Gathering is a story of Korean art and disasters. In the aftermath of disaster or in the midst of disaster, which requires a systemic reflection on modernity, what kind of language can art put into practice? Before providing a conclusive answer, this exhibition examines the essential conditions of this question. Who constituted the modern/contemporary museum, and where and why? What does the ocean mean to us after the Sewol Ferry disaster? How can we represent invisible radioactivity? How are these questions connected to one another?

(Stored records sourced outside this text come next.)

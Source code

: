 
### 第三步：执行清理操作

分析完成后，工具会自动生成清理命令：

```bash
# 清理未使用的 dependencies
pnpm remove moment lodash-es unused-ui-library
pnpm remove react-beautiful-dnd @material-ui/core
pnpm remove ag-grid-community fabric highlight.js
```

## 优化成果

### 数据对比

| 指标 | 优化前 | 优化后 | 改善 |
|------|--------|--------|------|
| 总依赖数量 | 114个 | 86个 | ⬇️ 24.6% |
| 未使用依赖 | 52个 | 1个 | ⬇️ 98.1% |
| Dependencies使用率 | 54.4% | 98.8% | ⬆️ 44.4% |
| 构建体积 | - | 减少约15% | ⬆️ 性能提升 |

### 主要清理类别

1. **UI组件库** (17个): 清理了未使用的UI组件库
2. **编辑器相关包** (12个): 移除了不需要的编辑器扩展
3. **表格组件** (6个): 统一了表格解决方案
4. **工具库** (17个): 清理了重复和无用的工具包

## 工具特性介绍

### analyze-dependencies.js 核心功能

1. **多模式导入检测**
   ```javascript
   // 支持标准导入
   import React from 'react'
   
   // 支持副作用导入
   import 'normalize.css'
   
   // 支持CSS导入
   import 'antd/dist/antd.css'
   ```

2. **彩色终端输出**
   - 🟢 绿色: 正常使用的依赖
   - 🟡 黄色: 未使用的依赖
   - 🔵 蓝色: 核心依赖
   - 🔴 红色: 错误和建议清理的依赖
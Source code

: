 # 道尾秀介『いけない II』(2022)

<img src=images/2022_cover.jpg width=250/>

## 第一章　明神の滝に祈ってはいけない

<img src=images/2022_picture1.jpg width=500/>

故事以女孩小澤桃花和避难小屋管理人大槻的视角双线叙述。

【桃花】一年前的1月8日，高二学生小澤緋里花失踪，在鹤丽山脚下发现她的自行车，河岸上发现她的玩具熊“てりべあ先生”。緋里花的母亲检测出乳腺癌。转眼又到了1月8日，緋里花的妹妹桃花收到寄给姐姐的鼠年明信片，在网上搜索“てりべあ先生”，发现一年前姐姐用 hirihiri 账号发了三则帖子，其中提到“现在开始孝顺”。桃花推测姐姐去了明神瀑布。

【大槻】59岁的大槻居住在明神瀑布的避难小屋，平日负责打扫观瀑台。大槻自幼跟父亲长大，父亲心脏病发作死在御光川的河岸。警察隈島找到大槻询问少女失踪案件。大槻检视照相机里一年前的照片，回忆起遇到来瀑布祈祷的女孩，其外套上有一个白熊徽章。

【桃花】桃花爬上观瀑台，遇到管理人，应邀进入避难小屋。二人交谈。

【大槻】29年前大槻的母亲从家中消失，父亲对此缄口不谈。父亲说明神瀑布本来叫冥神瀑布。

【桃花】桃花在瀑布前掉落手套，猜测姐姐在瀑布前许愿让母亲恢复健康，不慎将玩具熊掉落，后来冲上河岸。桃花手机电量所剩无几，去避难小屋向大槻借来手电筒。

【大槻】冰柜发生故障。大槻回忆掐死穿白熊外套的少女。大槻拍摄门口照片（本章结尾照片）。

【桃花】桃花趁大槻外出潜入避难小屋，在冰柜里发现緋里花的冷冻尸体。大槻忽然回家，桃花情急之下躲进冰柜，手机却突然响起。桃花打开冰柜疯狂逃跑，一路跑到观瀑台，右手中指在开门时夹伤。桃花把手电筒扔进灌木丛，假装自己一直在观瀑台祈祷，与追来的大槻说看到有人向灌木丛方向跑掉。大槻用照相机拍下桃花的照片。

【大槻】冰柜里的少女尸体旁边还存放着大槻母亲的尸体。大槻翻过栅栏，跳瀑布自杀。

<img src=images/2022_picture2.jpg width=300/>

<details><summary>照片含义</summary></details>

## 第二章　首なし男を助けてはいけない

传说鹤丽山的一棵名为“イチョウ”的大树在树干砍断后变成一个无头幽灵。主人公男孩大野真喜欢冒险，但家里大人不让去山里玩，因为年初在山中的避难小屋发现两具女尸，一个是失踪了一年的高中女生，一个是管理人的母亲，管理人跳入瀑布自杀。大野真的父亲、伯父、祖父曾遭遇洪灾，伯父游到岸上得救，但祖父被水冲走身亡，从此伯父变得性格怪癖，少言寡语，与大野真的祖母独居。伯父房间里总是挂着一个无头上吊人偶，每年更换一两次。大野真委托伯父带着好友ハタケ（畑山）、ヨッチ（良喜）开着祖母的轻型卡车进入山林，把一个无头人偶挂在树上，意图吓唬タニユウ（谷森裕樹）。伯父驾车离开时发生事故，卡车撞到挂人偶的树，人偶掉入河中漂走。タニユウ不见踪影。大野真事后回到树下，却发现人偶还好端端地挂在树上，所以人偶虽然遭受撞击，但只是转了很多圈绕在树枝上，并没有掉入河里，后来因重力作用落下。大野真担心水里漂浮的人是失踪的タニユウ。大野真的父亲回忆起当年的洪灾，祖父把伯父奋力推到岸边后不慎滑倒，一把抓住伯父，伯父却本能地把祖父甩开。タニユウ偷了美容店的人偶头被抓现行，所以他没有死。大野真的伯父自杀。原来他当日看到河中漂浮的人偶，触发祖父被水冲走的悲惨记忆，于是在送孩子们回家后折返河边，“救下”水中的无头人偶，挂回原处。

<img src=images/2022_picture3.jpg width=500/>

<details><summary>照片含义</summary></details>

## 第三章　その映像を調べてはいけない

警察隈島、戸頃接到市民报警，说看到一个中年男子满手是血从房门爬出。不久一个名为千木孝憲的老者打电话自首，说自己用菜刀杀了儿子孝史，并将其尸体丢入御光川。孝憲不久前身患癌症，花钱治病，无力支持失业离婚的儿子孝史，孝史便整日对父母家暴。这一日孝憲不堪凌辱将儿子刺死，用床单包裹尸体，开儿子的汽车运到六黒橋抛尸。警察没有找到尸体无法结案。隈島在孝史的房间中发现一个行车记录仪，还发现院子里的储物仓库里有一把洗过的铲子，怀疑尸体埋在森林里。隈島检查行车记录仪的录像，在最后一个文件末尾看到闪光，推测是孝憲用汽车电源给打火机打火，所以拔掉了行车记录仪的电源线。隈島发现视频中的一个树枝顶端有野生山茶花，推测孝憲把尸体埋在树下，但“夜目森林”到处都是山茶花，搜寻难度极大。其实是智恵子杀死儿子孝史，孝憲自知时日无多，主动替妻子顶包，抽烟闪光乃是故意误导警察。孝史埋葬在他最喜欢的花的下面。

It is somewhat unexpected that the artist included the traditional Korean architecture and the story of Siddhartha Gautama's nirvana as subjects of the exhibition. He contrasts the humble architecture of the sansindang or chilsunggak of the countryside to the grandiose contemporary museum of art. He also touches on the episode of Siddhartha and his disciple to urge audiences to contemplate the meaning of disaster. Here, the contradictory values of each subject create a renewed relationship between them. Park embraces the diverse lexicons of paradox and irony, including “the redemption through mechanical instruments, the ritual that turns out to be comical, the sublime within the naïve faith in our blessings, and the natural beauty transcending disaster.” Through these aesthetic attempts, Gathering provides audiences with an opportunity to consider how we can discover a new source of companionship despite its rapid disappearance.
MMCA Hyundai Motor Series
MMCA Hyundai Motor Series, hosted by the MMCA and sponsored by the Hyundai Motor Company, is a ten-year art project that organizes an annual exhibition of established artists. Each year since 2014, the project has supported one artist who has established his/her own aesthetic world through diverse promotional programs. This project aims to introduce the current state of Korean contemporary art and its dynamic practices to a wide range of audiences.